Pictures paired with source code
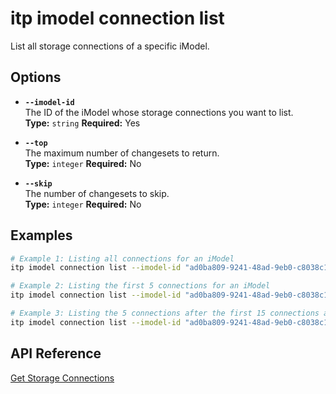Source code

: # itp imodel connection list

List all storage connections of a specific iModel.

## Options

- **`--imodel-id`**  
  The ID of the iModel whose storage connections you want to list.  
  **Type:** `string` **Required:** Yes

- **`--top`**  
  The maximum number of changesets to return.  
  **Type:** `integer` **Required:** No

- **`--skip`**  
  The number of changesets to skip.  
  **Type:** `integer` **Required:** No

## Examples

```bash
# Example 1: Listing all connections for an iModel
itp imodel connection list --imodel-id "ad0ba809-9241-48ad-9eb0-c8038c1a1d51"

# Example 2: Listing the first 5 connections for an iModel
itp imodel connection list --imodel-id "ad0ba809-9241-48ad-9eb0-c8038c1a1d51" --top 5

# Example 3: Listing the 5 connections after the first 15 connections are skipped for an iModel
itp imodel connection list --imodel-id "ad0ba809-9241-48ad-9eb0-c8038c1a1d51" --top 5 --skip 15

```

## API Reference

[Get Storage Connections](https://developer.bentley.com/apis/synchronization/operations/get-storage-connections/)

==

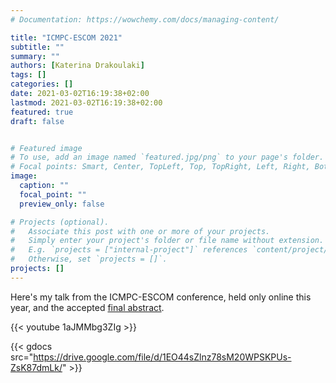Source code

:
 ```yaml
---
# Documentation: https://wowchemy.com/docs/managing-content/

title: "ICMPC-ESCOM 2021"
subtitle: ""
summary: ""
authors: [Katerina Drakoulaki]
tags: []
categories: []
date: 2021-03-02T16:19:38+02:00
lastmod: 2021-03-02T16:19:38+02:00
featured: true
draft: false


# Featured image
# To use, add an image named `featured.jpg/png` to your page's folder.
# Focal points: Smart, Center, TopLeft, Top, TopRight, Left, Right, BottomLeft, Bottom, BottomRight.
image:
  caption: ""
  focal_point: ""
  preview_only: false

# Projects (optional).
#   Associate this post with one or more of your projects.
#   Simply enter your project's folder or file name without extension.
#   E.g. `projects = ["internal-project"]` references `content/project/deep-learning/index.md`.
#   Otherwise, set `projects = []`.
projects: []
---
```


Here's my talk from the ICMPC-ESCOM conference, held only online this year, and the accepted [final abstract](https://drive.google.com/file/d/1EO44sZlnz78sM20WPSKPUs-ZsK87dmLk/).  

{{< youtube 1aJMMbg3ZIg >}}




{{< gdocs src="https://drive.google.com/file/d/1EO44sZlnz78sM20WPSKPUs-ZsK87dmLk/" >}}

* * *

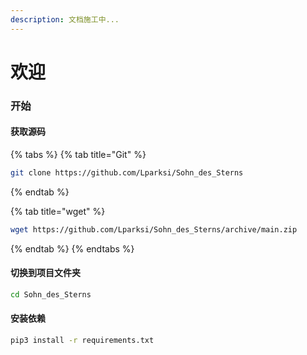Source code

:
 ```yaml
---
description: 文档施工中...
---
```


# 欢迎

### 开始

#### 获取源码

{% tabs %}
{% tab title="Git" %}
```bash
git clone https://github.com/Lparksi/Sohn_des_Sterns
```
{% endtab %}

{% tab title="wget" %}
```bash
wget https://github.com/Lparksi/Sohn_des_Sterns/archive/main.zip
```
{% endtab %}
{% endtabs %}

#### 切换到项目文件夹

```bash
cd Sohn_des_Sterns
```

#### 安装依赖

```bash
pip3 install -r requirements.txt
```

HOW TO COMPLETE THIS TASK:
Count every line in the preceding entries where the string "Lparksi" appears, then state only the total.

FINISHED EXERCISE:
2